Inclusive employment

There are many advantages of opening your practice to inclusive employment.

Practice Management

It can be difficult finding employees – but chances are you might not have considered all employment options.

If you are looking for a hard worker, who can take care of all the small but essential tasks that are getting on top of your practice staff, employing a person who has an intellectual disability might be the perfect fit.

Many advantages

Nia Parker, Chair of Down Syndrome WA, says there are many advantages of inclusive employment for businesses such as dental practices.

“I think there is a financial benefit in having someone with an intellectual disability to do the lower-level tasks that need to be done,” she says. “This way a business is not paying someone who perhaps is at a higher rate of pay or is more qualified to do a task someone else could do.

“You are not creating work for them; they are doing essential, meaningful tasks that someone in that practice needs to do,” she explains. “Someone needs to tidy up the reception area, someone needs to make up the oral hygiene packs, tidy the staff room, make sure the cupboards are fully stocked, step in to empty out the sterilising unit…there are a whole lot of small jobs that need doing.

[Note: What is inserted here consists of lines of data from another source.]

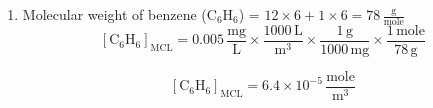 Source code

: \documentclass[12pt,letterpaper]{article}
\begin{document}
\begin{enumerate}
\begin{enumerate}
\item
Molecular weight of benzene (C$_6$H$_6$) = $\mathrm{12\times 6 + 1\times 6 = 78\,\frac{g}{mole}}$
\begin{equation*}
\mathrm{[C_6H_6]_{MCL} = 0.005 \, \frac{mg}{L}\times \frac{1000 \, L}{m^3}\times \frac{1 \, g}{1000 \, mg}\times \frac{1 \, mole}{78 \, g}}
\end{equation*}

\begin{equation*}
\mathrm{[C_6H_6]_{MCL} = 6.4\times 10^{-5} \, \frac{mole}{m^3}}
\end{equation*}


\end{enumerate}

\end{enumerate}
\end{document}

“It can often be difficult to attract people who only want to work say two four-hour shifts in a week,” she adds. “However, that is perfect for someone who has Down Syndrome because that may be all they are looking for and it means you are filling a need that you might not otherwise be able to fill.”

Making a difference

Nia points out there is the opportunity to be a good corporate citizen by giving an opportunity to someone with an intellectual disability. “You get to give someone meaningful employment that they might not otherwise get,” she says.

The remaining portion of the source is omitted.